In this illuminating Q & A, Alan Wallace clarifies the distinction between “awareness of awareness,” and what in Dzogchen is referred to as “trekchö,” i.e. cutting through conceptual mind completely, to fully reveal Rigpa: the primordial purity beyond conceptual elaboration. Though I recommend listening to the session in its entirety, here’s a transcript of this particular exchange, which is the first of the session:
Q: What is the difference between the shamatha practice of “awareness of awareness,” and the practice of trekchö?
AW: Very good …. and so this question was posed to [Yangthang Rinpoche] last fall, and his answer [was]: Anyone can practice awareness of awareness. You can be a materialist, a Christian, an agnostic, Muslim, Buddhist, anything you like. It has no theory, has no view that goes with it. It’s technology. Shamatha’s technology: it’s contemplative technology.

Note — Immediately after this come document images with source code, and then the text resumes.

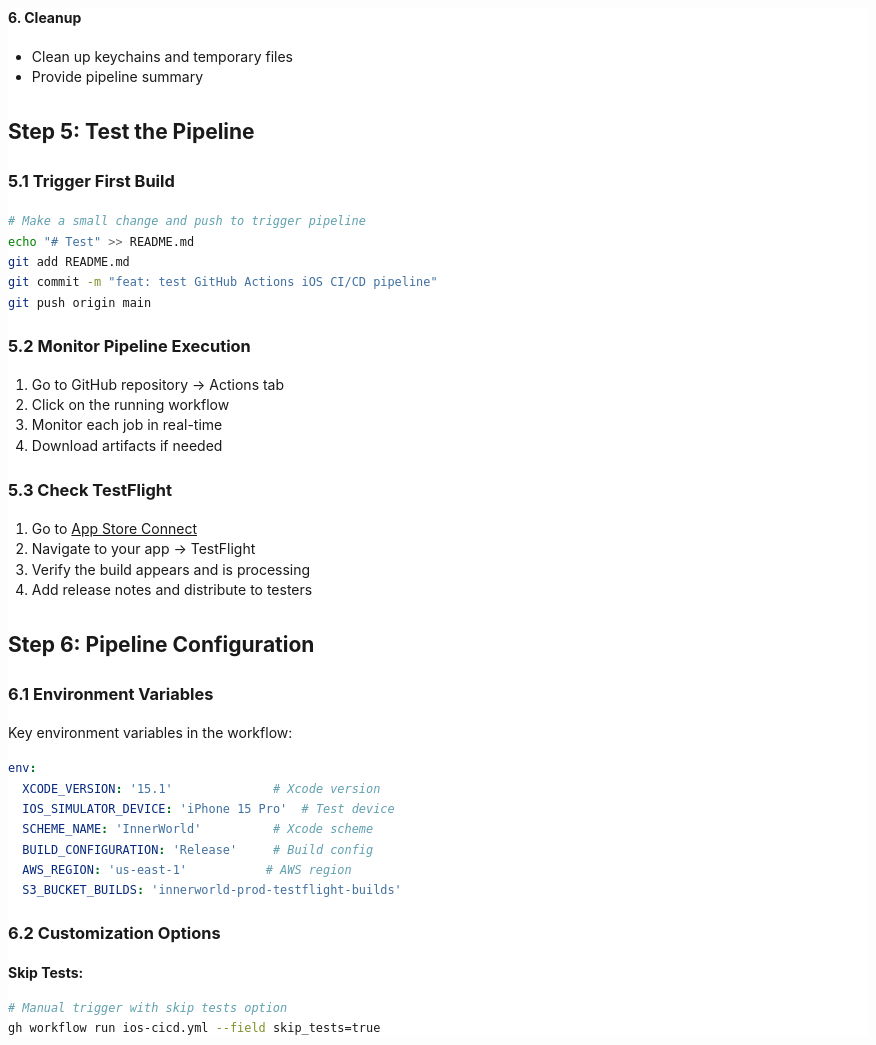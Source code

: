 #### **6. Cleanup**
- Clean up keychains and temporary files
- Provide pipeline summary

## Step 5: Test the Pipeline

### 5.1 Trigger First Build

```bash
# Make a small change and push to trigger pipeline
echo "# Test" >> README.md
git add README.md
git commit -m "feat: test GitHub Actions iOS CI/CD pipeline"
git push origin main
```

### 5.2 Monitor Pipeline Execution

1. Go to GitHub repository → Actions tab
2. Click on the running workflow
3. Monitor each job in real-time
4. Download artifacts if needed

### 5.3 Check TestFlight

1. Go to [App Store Connect](https://appstoreconnect.apple.com)
2. Navigate to your app → TestFlight
3. Verify the build appears and is processing
4. Add release notes and distribute to testers

## Step 6: Pipeline Configuration

### 6.1 Environment Variables

Key environment variables in the workflow:

```yaml
env:
  XCODE_VERSION: '15.1'              # Xcode version
  IOS_SIMULATOR_DEVICE: 'iPhone 15 Pro'  # Test device
  SCHEME_NAME: 'InnerWorld'          # Xcode scheme
  BUILD_CONFIGURATION: 'Release'     # Build config
  AWS_REGION: 'us-east-1'           # AWS region
  S3_BUCKET_BUILDS: 'innerworld-prod-testflight-builds'
```

### 6.2 Customization Options

**Skip Tests:**
```bash
# Manual trigger with skip tests option
gh workflow run ios-cicd.yml --field skip_tests=true
```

Vipassana is contemplativescience. And to become a Vidyadhara, or practice that meditation, is very deep science.
And so, to practice awareness of awareness is simply resting in the flow — this phenomenological or existential flow — of being aware. That’s all there is to it. But now you may use the same method – and that is, just be resting in the flow of awareness – perhaps observing that which is aware. But if you cut through the conditioned mind – this mind that is arising from moment to moment; that is conditioned by many, many causes and conditions; that becomes virtuous and non-virtuous; dull and clear, and so forth – if you cut through this fluctuating and conditioned mind, you cut through that (it’s trekchö [which] means cutting through something rigid and gnarly) and cut through to the Ground … and you actually are viewing reality from the perspective of Rigpa – that’s your vantage point – the method is the same, but because you’re viewing reality from the perspective of Rigpa, the method is now trekchö.

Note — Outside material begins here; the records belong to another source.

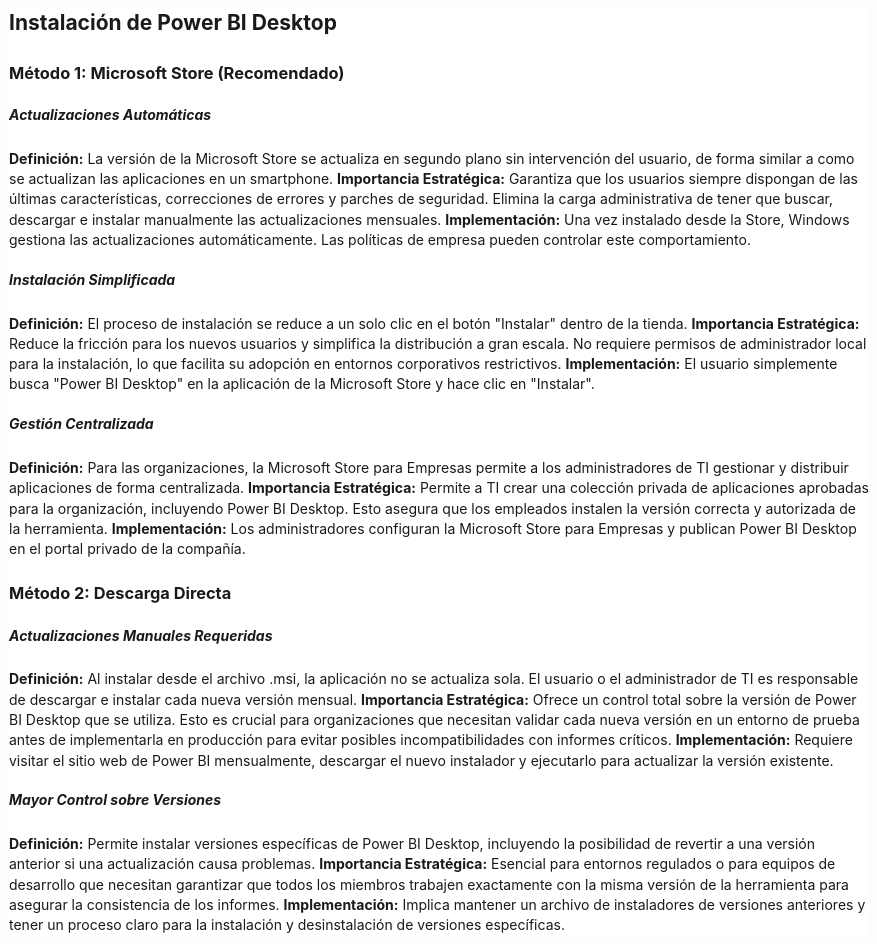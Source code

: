## Instalación de Power BI Desktop

### Método 1: Microsoft Store (Recomendado)

##### Actualizaciones Automáticas
**Definición:** La versión de la Microsoft Store se actualiza en segundo plano sin intervención del usuario, de forma similar a como se actualizan las aplicaciones en un smartphone.
**Importancia Estratégica:** Garantiza que los usuarios siempre dispongan de las últimas características, correcciones de errores y parches de seguridad. Elimina la carga administrativa de tener que buscar, descargar e instalar manualmente las actualizaciones mensuales.
**Implementación:** Una vez instalado desde la Store, Windows gestiona las actualizaciones automáticamente. Las políticas de empresa pueden controlar este comportamiento.

##### Instalación Simplificada
**Definición:** El proceso de instalación se reduce a un solo clic en el botón "Instalar" dentro de la tienda.
**Importancia Estratégica:** Reduce la fricción para los nuevos usuarios y simplifica la distribución a gran escala. No requiere permisos de administrador local para la instalación, lo que facilita su adopción en entornos corporativos restrictivos.
**Implementación:** El usuario simplemente busca "Power BI Desktop" en la aplicación de la Microsoft Store y hace clic en "Instalar".

##### Gestión Centralizada
**Definición:** Para las organizaciones, la Microsoft Store para Empresas permite a los administradores de TI gestionar y distribuir aplicaciones de forma centralizada.
**Importancia Estratégica:** Permite a TI crear una colección privada de aplicaciones aprobadas para la organización, incluyendo Power BI Desktop. Esto asegura que los empleados instalen la versión correcta y autorizada de la herramienta.
**Implementación:** Los administradores configuran la Microsoft Store para Empresas y publican Power BI Desktop en el portal privado de la compañía.

### Método 2: Descarga Directa

##### Actualizaciones Manuales Requeridas
**Definición:** Al instalar desde el archivo .msi, la aplicación no se actualiza sola. El usuario o el administrador de TI es responsable de descargar e instalar cada nueva versión mensual.
**Importancia Estratégica:** Ofrece un control total sobre la versión de Power BI Desktop que se utiliza. Esto es crucial para organizaciones que necesitan validar cada nueva versión en un entorno de prueba antes de implementarla en producción para evitar posibles incompatibilidades con informes críticos.
**Implementación:** Requiere visitar el sitio web de Power BI mensualmente, descargar el nuevo instalador y ejecutarlo para actualizar la versión existente.

##### Mayor Control sobre Versiones
**Definición:** Permite instalar versiones específicas de Power BI Desktop, incluyendo la posibilidad de revertir a una versión anterior si una actualización causa problemas.
**Importancia Estratégica:** Esencial para entornos regulados o para equipos de desarrollo que necesitan garantizar que todos los miembros trabajen exactamente con la misma versión de la herramienta para asegurar la consistencia de los informes.
**Implementación:** Implica mantener un archivo de instaladores de versiones anteriores y tener un proceso claro para la instalación y desinstalación de versiones específicas.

So the same method, without the view, is shamatha; with the view, is trekchö.
*****
The word “view,” in this case, points both to a conceptual understanding, but also — and most essentially — to the capacity to rest in and as Rigpa: the “dimension” beyond all conceptual elaboration.
What is required, then, to move from “awareness of awareness” to trekchö is — in most cases, at least — an active inquiry, an investigation, a deep contemplation which facilitates such a “cutting through” of conceptual mind.
*****
Several months ago I posed a very similar question to Francis Lucille: a teacher in the tradition of Advaita Vedanta. And his answer — which you can listen to here, as The Highest Form Of Happiness — is, to my ear, more-or-less identical to that offered by Mr. Wallace. The idiom is different, but my sense is that what Francis refers to as “Consciousness” is basically equivalent to what Alan calls “Rigpa.” And what Francis in this answer calls “the superimposition of a limited entity” is basically equivalent to what Alan refers to “conceptual mind.”

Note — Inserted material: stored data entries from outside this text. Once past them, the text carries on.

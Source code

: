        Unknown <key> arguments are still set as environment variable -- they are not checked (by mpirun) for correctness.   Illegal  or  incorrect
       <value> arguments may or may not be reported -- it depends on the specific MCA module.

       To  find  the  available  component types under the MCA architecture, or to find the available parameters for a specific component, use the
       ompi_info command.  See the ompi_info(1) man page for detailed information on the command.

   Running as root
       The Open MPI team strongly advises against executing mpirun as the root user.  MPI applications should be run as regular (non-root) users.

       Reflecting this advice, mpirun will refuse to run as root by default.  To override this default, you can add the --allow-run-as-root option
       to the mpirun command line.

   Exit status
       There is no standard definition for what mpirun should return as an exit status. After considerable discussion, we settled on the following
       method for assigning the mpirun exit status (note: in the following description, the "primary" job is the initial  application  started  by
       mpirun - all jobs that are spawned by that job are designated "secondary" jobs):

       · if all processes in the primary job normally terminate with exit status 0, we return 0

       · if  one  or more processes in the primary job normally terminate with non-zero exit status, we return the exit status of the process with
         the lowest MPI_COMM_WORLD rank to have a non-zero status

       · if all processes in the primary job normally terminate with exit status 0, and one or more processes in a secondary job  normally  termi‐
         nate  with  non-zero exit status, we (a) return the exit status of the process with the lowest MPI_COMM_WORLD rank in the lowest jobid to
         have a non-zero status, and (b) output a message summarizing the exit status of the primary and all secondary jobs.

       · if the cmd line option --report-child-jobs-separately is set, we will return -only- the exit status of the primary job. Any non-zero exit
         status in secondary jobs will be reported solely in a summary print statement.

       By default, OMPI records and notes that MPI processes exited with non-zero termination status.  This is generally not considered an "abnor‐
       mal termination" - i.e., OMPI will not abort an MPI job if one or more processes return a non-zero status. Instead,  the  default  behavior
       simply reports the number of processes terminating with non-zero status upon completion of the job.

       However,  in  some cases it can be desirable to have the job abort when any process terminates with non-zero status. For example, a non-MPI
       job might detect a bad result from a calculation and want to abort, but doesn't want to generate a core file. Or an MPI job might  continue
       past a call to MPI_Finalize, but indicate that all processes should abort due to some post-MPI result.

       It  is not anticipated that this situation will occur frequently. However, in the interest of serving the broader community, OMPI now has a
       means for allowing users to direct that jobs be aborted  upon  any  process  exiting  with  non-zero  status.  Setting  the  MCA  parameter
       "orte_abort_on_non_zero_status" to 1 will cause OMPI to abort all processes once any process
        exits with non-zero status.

This isn’t to negate differences between the two traditions — but just to suggest that the similarities are deep. At least this is my sense of it. Would you agree?
*
Thank you for sharing such helpful links to everyone and for discussing these topics here.
If I am to draw parallels between Lucille and What Wallace is saying I would say that from my experience after attending Francis Lucille’s retreat it appears that the Shamatha aspect is Lucille’s guided or silent meditation where one has to effortlessly ease into their essential Self or Being / Awareness. This is being aware or being aware. This, just like Shamatha, is a “prerequisite” for inquiry (or what Wallace was referring to by “trekchö”).
But the inquiry part in Lucille’s way is something that one has to be invited and called after having had an initial glimpse of the essential Self. It isn’t a “practice” per se. One cannot force oneself to do inquiry. It happens naturally because one just so happens to be interested in the Truth. “The conditioned mind” is thoroughly seen for what it is, it is “cut through” via flash(es) of insight or understanding. Such an understanding (which is neither conceptual nor a feeling) allows for no return to ignorance.